EXERCISE INSTRUCTIONS: Each record below is to be set down again precisely.

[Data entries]
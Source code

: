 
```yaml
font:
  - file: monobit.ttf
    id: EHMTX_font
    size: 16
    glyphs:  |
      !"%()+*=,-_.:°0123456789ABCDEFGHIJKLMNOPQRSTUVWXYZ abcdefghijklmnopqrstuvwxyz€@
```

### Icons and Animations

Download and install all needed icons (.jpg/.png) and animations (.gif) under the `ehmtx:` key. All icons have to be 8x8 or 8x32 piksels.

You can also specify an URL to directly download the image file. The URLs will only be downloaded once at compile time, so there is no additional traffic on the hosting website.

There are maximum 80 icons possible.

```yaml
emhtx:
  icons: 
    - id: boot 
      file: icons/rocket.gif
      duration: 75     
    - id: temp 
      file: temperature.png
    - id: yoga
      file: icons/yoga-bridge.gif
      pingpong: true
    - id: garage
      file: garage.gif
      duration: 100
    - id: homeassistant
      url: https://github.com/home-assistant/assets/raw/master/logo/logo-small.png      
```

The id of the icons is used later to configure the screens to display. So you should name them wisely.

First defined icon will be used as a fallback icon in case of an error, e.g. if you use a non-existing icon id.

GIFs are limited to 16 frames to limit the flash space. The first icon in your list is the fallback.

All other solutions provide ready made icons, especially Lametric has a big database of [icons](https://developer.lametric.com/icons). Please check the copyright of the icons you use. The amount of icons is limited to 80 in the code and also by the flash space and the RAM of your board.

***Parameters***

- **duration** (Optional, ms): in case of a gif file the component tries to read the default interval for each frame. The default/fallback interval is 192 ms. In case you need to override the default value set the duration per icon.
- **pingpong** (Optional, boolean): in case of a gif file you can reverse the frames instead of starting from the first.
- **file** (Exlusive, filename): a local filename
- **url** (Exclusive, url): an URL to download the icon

EXERCISE RESULT:
Source code

: 
```yaml
font:
  - file: monobit.ttf
    id: EHMTX_font
    size: 16
    glyphs:  |
      !"%()+*=,-_.:°0123456789ABCDEFGHIJKLMNOPQRSTUVWXYZ abcdefghijklmnopqrstuvwxyz€@
```

### Icons and Animations

Download and install all needed icons (.jpg/.png) and animations (.gif) under the `ehmtx:` key. All icons have to be 8x8 or 8x32 piksels.

You can also specify an URL to directly download the image file. The URLs will only be downloaded once at compile time, so there is no additional traffic on the hosting website.

There are maximum 80 icons possible.

```yaml
emhtx:
  icons: 
    - id: boot 
      file: icons/rocket.gif
      duration: 75     
    - id: temp 
      file: temperature.png
    - id: yoga
      file: icons/yoga-bridge.gif
      pingpong: true
    - id: garage
      file: garage.gif
      duration: 100
    - id: homeassistant
      url: https://github.com/home-assistant/assets/raw/master/logo/logo-small.png      
```

The id of the icons is used later to configure the screens to display. So you should name them wisely.

First defined icon will be used as a fallback icon in case of an error, e.g. if you use a non-existing icon id.

GIFs are limited to 16 frames to limit the flash space. The first icon in your list is the fallback.

All other solutions provide ready made icons, especially Lametric has a big database of [icons](https://developer.lametric.com/icons). Please check the copyright of the icons you use. The amount of icons is limited to 80 in the code and also by the flash space and the RAM of your board.

***Parameters***

- **duration** (Optional, ms): in case of a gif file the component tries to read the default interval for each frame. The default/fallback interval is 192 ms. In case you need to override the default value set the duration per icon.
- **pingpong** (Optional, boolean): in case of a gif file you can reverse the frames instead of starting from the first.
- **file** (Exlusive, filename): a local filename
- **url** (Exclusive, url): an URL to download the icon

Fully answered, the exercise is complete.